What piece of research was most intriguing for you when editing the book?

Krishna: The creation of the field was the most exciting part for me. Within academia, researchers had been working in isolation on different senses. Some people were doing research in smell, some in vision, etc. I thought that there should be a field of sensory marketing that included all of those elements. It really wasn't present before. Now there's this established field within academia of sensory marketing. I organized a conference on it to bring together all these marketing researchers along with cognitive psychologists and neurologists who worked in different senses The book followed the conference -- many people from the conference contributed to the book, so that we have we have a very good overview of all the research that has been done in every sense that is pertinent to marketing.
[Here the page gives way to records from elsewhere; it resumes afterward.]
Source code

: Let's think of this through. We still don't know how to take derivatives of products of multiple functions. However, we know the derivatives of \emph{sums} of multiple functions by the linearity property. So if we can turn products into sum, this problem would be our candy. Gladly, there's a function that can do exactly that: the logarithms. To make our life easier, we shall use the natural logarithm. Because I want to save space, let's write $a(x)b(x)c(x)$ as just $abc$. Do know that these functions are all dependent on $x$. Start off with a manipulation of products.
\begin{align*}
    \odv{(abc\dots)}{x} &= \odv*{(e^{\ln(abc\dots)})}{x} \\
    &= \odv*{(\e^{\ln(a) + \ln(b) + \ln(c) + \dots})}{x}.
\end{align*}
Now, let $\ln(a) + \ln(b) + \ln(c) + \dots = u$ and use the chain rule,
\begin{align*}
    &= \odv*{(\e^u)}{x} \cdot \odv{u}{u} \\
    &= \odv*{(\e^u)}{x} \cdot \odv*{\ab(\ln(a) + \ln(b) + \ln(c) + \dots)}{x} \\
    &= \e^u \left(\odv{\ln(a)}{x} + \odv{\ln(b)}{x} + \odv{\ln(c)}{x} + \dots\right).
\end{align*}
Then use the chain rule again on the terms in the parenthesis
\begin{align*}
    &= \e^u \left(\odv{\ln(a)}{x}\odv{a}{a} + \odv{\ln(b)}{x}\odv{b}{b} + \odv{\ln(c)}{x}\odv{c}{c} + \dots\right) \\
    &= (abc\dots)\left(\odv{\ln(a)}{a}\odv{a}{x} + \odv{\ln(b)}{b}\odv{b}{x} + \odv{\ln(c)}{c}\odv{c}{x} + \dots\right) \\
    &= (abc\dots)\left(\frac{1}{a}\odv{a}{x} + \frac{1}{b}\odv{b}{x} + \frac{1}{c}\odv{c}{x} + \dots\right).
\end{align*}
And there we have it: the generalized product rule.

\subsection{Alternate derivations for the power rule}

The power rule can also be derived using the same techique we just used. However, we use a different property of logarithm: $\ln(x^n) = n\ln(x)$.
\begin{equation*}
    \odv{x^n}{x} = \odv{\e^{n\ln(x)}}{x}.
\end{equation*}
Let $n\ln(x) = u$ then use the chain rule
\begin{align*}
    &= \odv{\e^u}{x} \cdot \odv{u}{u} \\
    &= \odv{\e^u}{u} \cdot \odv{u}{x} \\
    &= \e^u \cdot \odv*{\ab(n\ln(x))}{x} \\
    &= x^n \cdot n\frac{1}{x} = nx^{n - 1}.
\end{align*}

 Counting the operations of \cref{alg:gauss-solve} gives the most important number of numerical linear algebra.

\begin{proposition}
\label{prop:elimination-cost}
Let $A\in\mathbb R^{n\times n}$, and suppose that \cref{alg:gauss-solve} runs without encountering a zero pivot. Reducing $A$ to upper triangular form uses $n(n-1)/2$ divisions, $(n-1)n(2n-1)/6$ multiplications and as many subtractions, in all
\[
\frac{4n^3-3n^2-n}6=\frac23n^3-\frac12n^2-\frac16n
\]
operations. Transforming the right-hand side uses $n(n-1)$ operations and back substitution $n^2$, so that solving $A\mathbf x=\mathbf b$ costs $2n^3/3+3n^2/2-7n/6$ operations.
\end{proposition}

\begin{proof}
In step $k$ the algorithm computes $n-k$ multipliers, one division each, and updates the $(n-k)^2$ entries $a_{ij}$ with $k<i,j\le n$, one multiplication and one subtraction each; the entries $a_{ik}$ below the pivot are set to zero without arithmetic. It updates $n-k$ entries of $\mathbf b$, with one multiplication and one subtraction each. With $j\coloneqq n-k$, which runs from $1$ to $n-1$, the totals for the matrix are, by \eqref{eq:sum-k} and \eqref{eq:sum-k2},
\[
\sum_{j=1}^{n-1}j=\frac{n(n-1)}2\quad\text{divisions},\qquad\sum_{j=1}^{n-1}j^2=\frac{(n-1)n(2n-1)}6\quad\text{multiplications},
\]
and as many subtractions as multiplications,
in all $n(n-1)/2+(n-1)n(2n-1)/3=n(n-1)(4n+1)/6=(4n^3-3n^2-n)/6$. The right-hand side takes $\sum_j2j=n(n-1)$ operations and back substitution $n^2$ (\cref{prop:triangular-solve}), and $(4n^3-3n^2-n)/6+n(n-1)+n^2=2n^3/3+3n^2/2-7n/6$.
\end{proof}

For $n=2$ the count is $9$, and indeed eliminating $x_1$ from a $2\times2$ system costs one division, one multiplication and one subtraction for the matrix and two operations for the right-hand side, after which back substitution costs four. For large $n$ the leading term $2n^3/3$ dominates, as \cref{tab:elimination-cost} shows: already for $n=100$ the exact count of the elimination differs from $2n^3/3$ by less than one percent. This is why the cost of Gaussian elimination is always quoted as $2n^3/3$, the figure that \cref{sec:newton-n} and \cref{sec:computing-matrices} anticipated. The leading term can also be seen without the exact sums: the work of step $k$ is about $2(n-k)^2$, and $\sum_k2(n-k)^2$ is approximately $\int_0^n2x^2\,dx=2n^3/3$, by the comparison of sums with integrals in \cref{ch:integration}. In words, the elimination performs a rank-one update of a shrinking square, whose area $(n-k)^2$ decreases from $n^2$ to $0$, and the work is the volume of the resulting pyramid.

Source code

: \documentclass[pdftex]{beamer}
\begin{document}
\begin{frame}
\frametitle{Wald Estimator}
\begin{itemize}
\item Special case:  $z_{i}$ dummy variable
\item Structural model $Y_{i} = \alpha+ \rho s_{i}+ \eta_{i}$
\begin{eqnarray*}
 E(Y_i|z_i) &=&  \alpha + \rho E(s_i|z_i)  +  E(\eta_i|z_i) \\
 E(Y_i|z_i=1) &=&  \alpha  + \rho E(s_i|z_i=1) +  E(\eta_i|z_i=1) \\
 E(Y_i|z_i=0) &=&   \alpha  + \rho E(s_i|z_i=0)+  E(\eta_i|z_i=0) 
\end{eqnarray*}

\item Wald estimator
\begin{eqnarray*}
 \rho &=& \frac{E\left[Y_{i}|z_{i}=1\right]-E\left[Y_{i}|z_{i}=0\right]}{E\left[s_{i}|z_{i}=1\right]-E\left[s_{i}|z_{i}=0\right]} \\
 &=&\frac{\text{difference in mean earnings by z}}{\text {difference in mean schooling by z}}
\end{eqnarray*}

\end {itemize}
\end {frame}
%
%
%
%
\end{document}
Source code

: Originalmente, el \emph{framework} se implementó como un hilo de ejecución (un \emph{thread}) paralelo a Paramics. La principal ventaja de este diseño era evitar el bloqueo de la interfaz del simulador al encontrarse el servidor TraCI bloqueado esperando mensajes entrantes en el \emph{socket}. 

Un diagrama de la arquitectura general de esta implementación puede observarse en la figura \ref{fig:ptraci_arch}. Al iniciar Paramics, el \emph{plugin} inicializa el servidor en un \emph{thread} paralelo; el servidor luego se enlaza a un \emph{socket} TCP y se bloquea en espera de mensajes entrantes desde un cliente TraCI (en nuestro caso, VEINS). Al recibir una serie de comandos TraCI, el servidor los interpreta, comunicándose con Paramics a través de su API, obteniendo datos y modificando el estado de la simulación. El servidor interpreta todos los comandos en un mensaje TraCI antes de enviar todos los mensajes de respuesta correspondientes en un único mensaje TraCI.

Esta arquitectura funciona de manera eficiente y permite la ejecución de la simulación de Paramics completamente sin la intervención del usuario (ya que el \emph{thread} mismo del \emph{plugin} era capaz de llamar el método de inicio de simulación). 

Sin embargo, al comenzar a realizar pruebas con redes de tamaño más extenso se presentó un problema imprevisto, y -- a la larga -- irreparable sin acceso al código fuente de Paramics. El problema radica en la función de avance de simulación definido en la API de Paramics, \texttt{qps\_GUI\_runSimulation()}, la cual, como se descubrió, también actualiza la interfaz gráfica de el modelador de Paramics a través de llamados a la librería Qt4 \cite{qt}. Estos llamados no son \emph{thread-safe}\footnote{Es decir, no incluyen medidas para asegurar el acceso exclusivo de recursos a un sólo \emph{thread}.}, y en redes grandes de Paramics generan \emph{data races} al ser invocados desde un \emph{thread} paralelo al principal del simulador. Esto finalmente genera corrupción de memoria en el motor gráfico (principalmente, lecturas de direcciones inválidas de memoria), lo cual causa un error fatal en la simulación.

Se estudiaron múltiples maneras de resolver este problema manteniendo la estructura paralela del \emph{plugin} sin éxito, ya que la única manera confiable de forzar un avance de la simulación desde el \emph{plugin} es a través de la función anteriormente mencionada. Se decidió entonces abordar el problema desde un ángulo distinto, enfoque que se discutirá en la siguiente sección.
Where do you see the field going next?

Krishna: I see business practitioners really picking up on sensory marketing in the U.S. I get calls from companies and consultants all the time. The field is at a more advanced stage in Western Europe, especially the U.K., France, and Italy. It also has excited the public in Europe. For instance, the BBC is working on a sensory marketing series as is a Dutch TV station. Business schools will soon follow this trend. Luckily, Ross is ahead of the game. Right now, we are the only business school that offers a sensory marketing course. In the future, there will be many more sensory marketing courses offered in business schools. What do business practitioners have to gain from employing different aspects of sensory marketing? Krishna: They can make their product stand out. The product will be more appealing to consumers. You make your product more sensorially engaging, you attract more people, and you keep them loyal to your brand. Once a consumer gets attached to a particular sensory aspect of a product, they'll be less likely to give it up.